Strawberries! Don't forget the strawberries. Everyone putting in some more effort in their gardening grows them. It's a must among swedes to say that strawberries, warm from the sun and picked directly from the plant are the best.

Do note that the lawn has to be pretty wellkept. There is a silent agreement that the garden should be neat, but not a masterpiece. If anyone makes a perfect job - and this especially accounts for the lawn - it's regarded with a hint of suspicion. Masterpieces are percieved as a silent accusation that all the others are not making enough for their own gardens (or whatever - swedes are good at sending presupposed messages and misunderstand them). The level of neatness varies. The most wellkept gardens I've seen I saw in Sjöbo - a small swedish village that some years before had had an voting that cut the society in half (the subject was if the village should recieve refugees or not, which stired racism and accusations of racism). The gardens were almost neurotically neat, with crisp edges on the lawns, the short grass and the compulsory bush on the front.

Something else to note is which things people can leave outside without loosing face. Gigantic trampolines as well as splasher pools with steel support are in fashion now - you even find them in the minute gardens of terraced houses. Toys are tolerated as long as they are strewn around a sandbox or a pool. Wheelbarrows and other weather hardy tools are seldom left out, they are kept in a small shed. Families with kids builds a playhouse in wood.
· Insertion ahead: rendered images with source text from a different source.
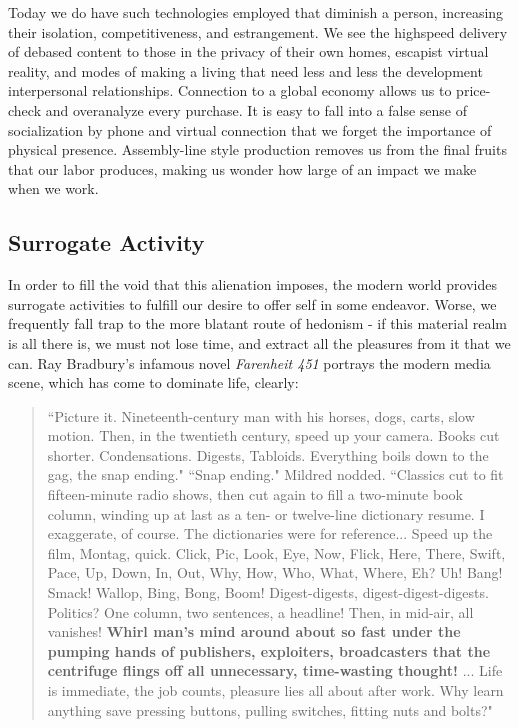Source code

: \documentclass[letterpaper]{article}
\begin{document}

Today we do have such technologies employed that diminish a person, increasing their isolation, competitiveness, and estrangement. We see the highspeed delivery of debased content to those in the privacy of their own homes, escapist virtual reality, and modes of making a living that need less and less the development interpersonal relationships. Connection to a global economy allows us to price-check and overanalyze every purchase. It is easy to fall into a false sense of socialization by phone and virtual connection that we forget the importance of physical presence. Assembly-line style production removes us from the final fruits that our labor produces, making us wonder how large of an impact we make when we work.

\subsection{Surrogate Activity}

In order to fill the void that this alienation imposes, the modern world provides surrogate activities to fulfill our desire to offer self in some endeavor. Worse, we frequently fall trap to the more blatant route of hedonism - if this material realm is all there is, we must not lose time, and extract all the pleasures from it that we can. Ray Bradbury's infamous novel \textit{Farenheit 451} portrays the modern media scene, which has come to dominate life, clearly:

\begin{quote}
  ``Picture it. Nineteenth-century man with his horses, dogs, carts, slow motion. Then, in the twentieth century, speed up your camera. Books cut shorter. Condensations. Digests, Tabloids. Everything boils down to the gag, the snap ending." ``Snap ending." Mildred nodded. ``Classics cut to fit fifteen-minute radio shows, then cut again to fill a two-minute book column, winding up at last as a ten- or twelve-line dictionary resume. I exaggerate, of course. The dictionaries were for reference... Speed up the film, Montag, quick. Click, Pic, Look, Eye, Now, Flick, Here, There, Swift, Pace, Up, Down, In, Out, Why, How, Who, What, Where, Eh? Uh! Bang! Smack! Wallop, Bing, Bong, Boom! Digest-digests, digest-digest-digests. Politics? One column, two sentences, a headline! Then, in mid-air, all vanishes! \textbf{Whirl man’s mind around about so fast under the pumping hands of publishers, exploiters, broadcasters that the centrifuge flings off all unnecessary, time-wasting thought!} ... Life is immediate, the job counts, pleasure lies all about after work. Why learn anything save pressing buttons, pulling switches, fitting nuts and bolts?"
\end{quote}
\end{document}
The garden gnome is a sensitive subject - it's often considered cheap. A small wooden windmill or a sundial is what you can have and still not loose face. That's why those who love garden gnomes sometimes keeps gardens that bursts with stone trolls, windmills, concrete mushrooms, fake wells, painted stones and bronze eagles. I can't help frown (I would never have that in my garden) and think that it's utterly fun. Note though that terracotta pots and globes glased in blue has been in fashion lately. Everyone with a 'stylish' garden had them. Today I think the herbgarden replaced them as garden accessory.

I may be odd, keeping my garden indoors like I do, but I doubt I would have a 'real' one being much different from my neighbours'. Swedes have an odd ability to do exactly the same 'different' thing every single one at the same time. My biggest worry right now, though, is the care of my current plants; it's been neglected. As you can see in the photo my tomatoes are trying to lift the grow lights all by themselves.

*Sometimes refered to as gypsy, but I prefer to use their own word for their people.